_Exercise instructions_: An exact copy of the data below is needed; please leave out any pictures.

_Data records_:

################

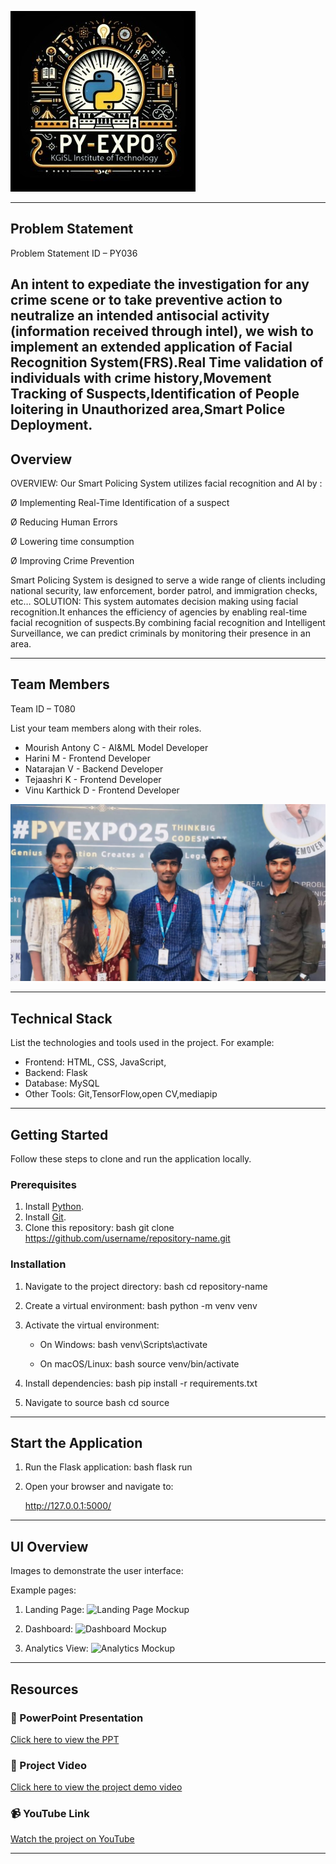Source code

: ![PyExpo Logo](media/pyexpo-logo.png)

---

## Problem Statement

Problem Statement ID – PY036

An intent to expediate the investigation for any crime scene or to take preventive action to neutralize an intended antisocial activity (information received through intel), we wish to implement an extended application of Facial Recognition System(FRS).Real Time validation of individuals with crime history,Movement Tracking of Suspects,Identification of People loitering in Unauthorized area,Smart Police Deployment.  
---

## Overview
OVERVIEW:
Our Smart Policing System utilizes facial recognition and AI by :

Ø Implementing Real-Time Identification of a suspect

Ø Reducing Human Errors

Ø Lowering time consumption

Ø Improving Crime Prevention

Smart Policing System is designed to serve a wide range of
clients including national security, law enforcement, border
patrol, and immigration checks, etc…
SOLUTION:
This system automates decision making using facial recognition.It enhances the efficiency of agencies by enabling real-time facial recognition of suspects.By combining facial recognition and Intelligent Surveillance, we can predict criminals by monitoring their presence in an area.

---

## Team Members

Team ID – T080
 
List your team members along with their roles.

- Mourish Antony C - AI&ML Model Developer
- Harini M - Frontend Developer
- Natarajan V - Backend Developer
- Tejaashri K - Frontend Developer
- Vinu Karthick D - Frontend Developer

![Team Photo](media/team-photo.png)

---

## Technical Stack

List the technologies and tools used in the project. For example:

- Frontend: HTML, CSS, JavaScript,
- Backend: Flask
- Database: MySQL
- Other Tools:  Git,TensorFlow,open CV,mediapip

---

## Getting Started

Follow these steps to clone and run the application locally.

### Prerequisites

1. Install [Python](https://www.python.org/downloads/).
2. Install [Git](https://git-scm.com/).
3. Clone this repository:
   bash
   git clone https://github.com/username/repository-name.git
   

### Installation

1. Navigate to the project directory:
   bash
   cd repository-name
   
2. Create a virtual environment:
   bash
   python -m venv venv
   
3. Activate the virtual environment:
   - On Windows:
     bash
     venv\Scripts\activate
     
   - On macOS/Linux:
     bash
     source venv/bin/activate
     
4. Install dependencies:
   bash
   pip install -r requirements.txt
   
5. Navigate to source
   bash
   cd source
   

---

## Start the Application

1. Run the Flask application:
   bash
   flask run
   
2. Open your browser and navigate to:
   
   http://127.0.0.1:5000/
   

---

## UI Overview

Images to demonstrate the user interface:

Example pages:

1. Landing Page:
   ![Landing Page Mockup](media/LoadingPage.png)

2. Dashboard:
   ![Dashboard Mockup](media/DashBoard.png)

3. Analytics View:
   ![Analytics Mockup](media/Analytics.png)

---

## Resources

### 📄 PowerPoint Presentation
[Click here to view the PPT](https://docs.google.com/presentation/d/1v9qgMT0a9FUN5Xx9fwJWJzIDQSOeYU31/edit?usp=drive_link&ouid=110705910301356770694&rtpof=true&sd=true )

### 🎥 Project Video
[Click here to view the project demo video](https://drive.google.com/file/d/1L6M7AJJfGKpYtC2iWQ1smh003NVLMnR2/view?usp=drive_link)

### 📹 YouTube Link
[Watch the project on YouTube](https://drive.google.com/file/d/1L6M7AJJfGKpYtC2iWQ1smh003NVLMnR2/view?usp=drive_link)

---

################

_Written answer_:
Source code

: ![PyExpo Logo](media/pyexpo-logo.png)

---

## Problem Statement

Problem Statement ID – PY036

An intent to expediate the investigation for any crime scene or to take preventive action to neutralize an intended antisocial activity (information received through intel), we wish to implement an extended application of Facial Recognition System(FRS).Real Time validation of individuals with crime history,Movement Tracking of Suspects,Identification of People loitering in Unauthorized area,Smart Police Deployment.  
---

## Overview
OVERVIEW:
Our Smart Policing System utilizes facial recognition and AI by :

Ø Implementing Real-Time Identification of a suspect

Ø Reducing Human Errors

Ø Lowering time consumption

Ø Improving Crime Prevention

Smart Policing System is designed to serve a wide range of
clients including national security, law enforcement, border
patrol, and immigration checks, etc…
SOLUTION:
This system automates decision making using facial recognition.It enhances the efficiency of agencies by enabling real-time facial recognition of suspects.By combining facial recognition and Intelligent Surveillance, we can predict criminals by monitoring their presence in an area.

---

## Team Members

Team ID – T080
 
List your team members along with their roles.

- Mourish Antony C - AI&ML Model Developer
- Harini M - Frontend Developer
- Natarajan V - Backend Developer
- Tejaashri K - Frontend Developer
- Vinu Karthick D - Frontend Developer

![Team Photo](media/team-photo.png)

---

## Technical Stack

List the technologies and tools used in the project. For example:

- Frontend: HTML, CSS, JavaScript,
- Backend: Flask
- Database: MySQL
- Other Tools:  Git,TensorFlow,open CV,mediapip

---

## Getting Started

Follow these steps to clone and run the application locally.

### Prerequisites

1. Install [Python](https://www.python.org/downloads/).
2. Install [Git](https://git-scm.com/).
3. Clone this repository:
   bash
   git clone https://github.com/username/repository-name.git
   

### Installation

1. Navigate to the project directory:
   bash
   cd repository-name
   
2. Create a virtual environment:
   bash
   python -m venv venv
   
3. Activate the virtual environment:
   - On Windows:
     bash
     venv\Scripts\activate
     
   - On macOS/Linux:
     bash
     source venv/bin/activate
     
4. Install dependencies:
   bash
   pip install -r requirements.txt
   
5. Navigate to source
   bash
   cd source
   

---

## Start the Application

1. Run the Flask application:
   bash
   flask run
   
2. Open your browser and navigate to:
   
   http://127.0.0.1:5000/
   

---

## UI Overview

Images to demonstrate the user interface:

Example pages:

1. Landing Page:
   ![Landing Page Mockup](media/LoadingPage.png)

2. Dashboard:
   ![Dashboard Mockup](media/DashBoard.png)

3. Analytics View:
   ![Analytics Mockup](media/Analytics.png)

---

## Resources

### 📄 PowerPoint Presentation
[Click here to view the PPT](https://docs.google.com/presentation/d/1v9qgMT0a9FUN5Xx9fwJWJzIDQSOeYU31/edit?usp=drive_link&ouid=110705910301356770694&rtpof=true&sd=true )

### 🎥 Project Video
[Click here to view the project demo video](https://drive.google.com/file/d/1L6M7AJJfGKpYtC2iWQ1smh003NVLMnR2/view?usp=drive_link)

### 📹 YouTube Link
[Watch the project on YouTube](https://drive.google.com/file/d/1L6M7AJJfGKpYtC2iWQ1smh003NVLMnR2/view?usp=drive_link)

---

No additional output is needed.